AHA/NHLBI came up with several sets for diagnosing metabolic syndrome. Later, in 2001, other two organizations; National Cholesterol Education Program (NCEP) and Adult Treatment Panel III (ATP III) developed other criteria for diagnosing metabolic syndrome. The ATP III criteria were assimilated and widely used in clinical practices. The AHA/NHLBI approved ATP III proposal but recommended its use on minor modifications.
The metabolic syndrome risks human’s lives thus clinical management methods were suggested. The principal aim of the clinical management is to minimize the risk factors associated with atherosclerotic disease. However, there were other minor goals like reducing risk factors for type 2 diabetes mellitus to the uninfected people. Lowering LDL-C, glucose levels and blood pressure was set out as the best measures to reduce metabolic risk factors. The ATA/ NHLBI proposed lifestyle therapy in an attempt to solve both long-term and short-term risks. The therapies recommended depends on 10-year risk. Also, the metabolic risk factor requires specific therapy, and in some cases, drug therapy is applied.
Recommendation for the four major metabolic risk factors is clearly highlighted. The proposal for reducing Atherogenic Dyslipidemia is by reducing the level of LDL-C. Besides, for the patient under clinical supervision, the lifestyle intervention is deployed as the primary therapy. In minimal cases, lipid-lowering drugs are administered with respect to 10-year risk intervals. For the Elevated blood pressure, the individuals within the blood pressure range of “prehypertension” are recommended for lifestyle therapies to reduce the lowering of blood pressure. At high pressures, the drug therapy is required to reduce the blood pressure.
Application in practical settings
The ATP III criteria help in day-to-day lives since one can do them practically even when at home. For instance, everyone can measure his or her waist circumference using a tape measure. That being criteria for diagnosing metabolic syndrome, it can be done practically.
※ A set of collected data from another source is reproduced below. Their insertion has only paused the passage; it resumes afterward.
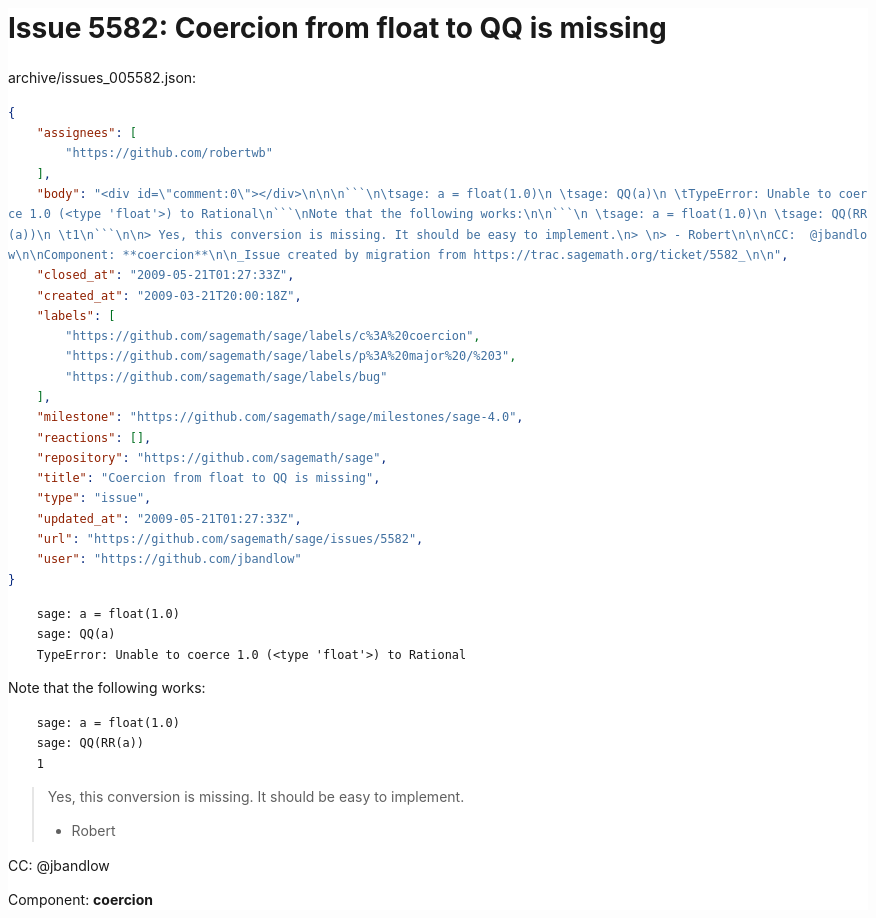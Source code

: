 # Issue 5582: Coercion from float to QQ is missing

archive/issues_005582.json:
```json
{
    "assignees": [
        "https://github.com/robertwb"
    ],
    "body": "<div id=\"comment:0\"></div>\n\n\n```\n\tsage: a = float(1.0)\n \tsage: QQ(a)\n \tTypeError: Unable to coerce 1.0 (<type 'float'>) to Rational\n```\nNote that the following works:\n\n```\n \tsage: a = float(1.0)\n \tsage: QQ(RR(a))\n \t1\n```\n\n> Yes, this conversion is missing. It should be easy to implement.\n> \n> - Robert\n\n\nCC:  @jbandlow\n\nComponent: **coercion**\n\n_Issue created by migration from https://trac.sagemath.org/ticket/5582_\n\n",
    "closed_at": "2009-05-21T01:27:33Z",
    "created_at": "2009-03-21T20:00:18Z",
    "labels": [
        "https://github.com/sagemath/sage/labels/c%3A%20coercion",
        "https://github.com/sagemath/sage/labels/p%3A%20major%20/%203",
        "https://github.com/sagemath/sage/labels/bug"
    ],
    "milestone": "https://github.com/sagemath/sage/milestones/sage-4.0",
    "reactions": [],
    "repository": "https://github.com/sagemath/sage",
    "title": "Coercion from float to QQ is missing",
    "type": "issue",
    "updated_at": "2009-05-21T01:27:33Z",
    "url": "https://github.com/sagemath/sage/issues/5582",
    "user": "https://github.com/jbandlow"
}
```
<div id="comment:0"></div>


```
	sage: a = float(1.0)
 	sage: QQ(a)
 	TypeError: Unable to coerce 1.0 (<type 'float'>) to Rational
```
Note that the following works:

```
 	sage: a = float(1.0)
 	sage: QQ(RR(a))
 	1
```

> Yes, this conversion is missing. It should be easy to implement.
> 
> - Robert


CC:  @jbandlow

Component: **coercion**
Besides, the lifestyle therapies are done at home and are done practically. For instance, the physical activities such as running and playing in the field help in reducing cholesterol hence reducing cardiovascular disease. In addition, lifestyle interventions to facilitate weight loss in overweight individuals are done practically. The weight loss therapies contribute to reducing the risk factors linked to type 2 diabetes mellitus, prehypertension among other diseases.
In conclusion, AHA/NHLBI proposal on diagnosing and managing the metabolic syndrome highlighted the metabolic risk factors and the clinical diagnosis. The AHA group seconded the ATP III proposal and was widely used. Lifestyle and drug therapies should be applied according to the risk factor.
2005 American Heart Association guidelines for cardiopulmonary resuscitation and emergency cardiovascular care. (2005) (1st ed.). Dallas, Tex.